I don't have a good work-around for this either. I try to gather news from different sources and use my brain, but even then my brain is influenced a lot by what information is given. Youtube is kind of great and awful here; great because you may have critical content (e. g. I like Vlad Vexler's thinking and reasoning, even if I may not always agree with the rationale, analysis, premise or outcome), but there is also soooo much propaganda on youtube. Tons of parrots repeating a certain narrative. Peter Zeihan is my personal disfavourite right now (the recent "How to Break Iran" is pure propaganda IMO) but there are so many more examples, influencers too. One day I'll need to disconnect myself from youtube (and, in the process, Google); right now I admit I am too addicted to some of it (the content, not the platform; the platform pisses me off. It is not even usable anymore without ublock origin).

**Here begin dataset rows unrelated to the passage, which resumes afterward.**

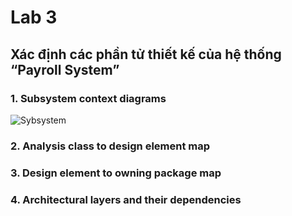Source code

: # Lab 3
##  Xác định các phần tử thiết kế của hệ thống “Payroll System”
### 1. Subsystem context diagrams
![Sybsystem](https://www.planttext.com/api/plantuml/png/n9DBQiCm48RtFiNWbLCIqxK98QHfePjIo0baUTAAw64q8rfJUh8kUgHUeVA3aDYXa5Mra1_p_wFlj-IVh-yriV0SZ4uIEYWBtX4c2SIXBAFV2udmk17si6k8qS17L-i7Us5fZ_uXs8eo8QKBbf-2AT4Ni6ElxCiSX6dV5h1reTGuxqr2id9sAnXZ8Swp0ZREQHIsQ__P4qWjYE1ayUMIGadzVUtTUxDQ_GFGisYyq_hEMMwlw2ENF3wCa2AcHABeCMWvcqtRtPjQkmPnaCHcSLOypXRgAdBHfGu3q8KT6bOVswO95elLsJONa8PeIplvQQ4LZebRSK_Nww-KZ-kjvpnIT2WwXgcWRDBJ77-lTVm6aDtc-SrimfZda-pTsOzdWk1DyMkQ96kqLVkJ_0800F__0m00)
### 2. Analysis class to design element map
### 3. Design element to owning package map
### 4. Architectural layers and their dependencies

jasonlotitotoday at 6:53 PM
> There's no better example of this than what I affectionately refer to as "CEO said a thing!" journalism.
If you are half wrong with your first examples, maybe you should focus on yourself first?
I get the point you are trying to make, but you can't do that spreading misinformation. Jesus.
baggy_troughtoday at 6:46 PM
Elon Musk is an "unremarkable white supremacist"? Come on.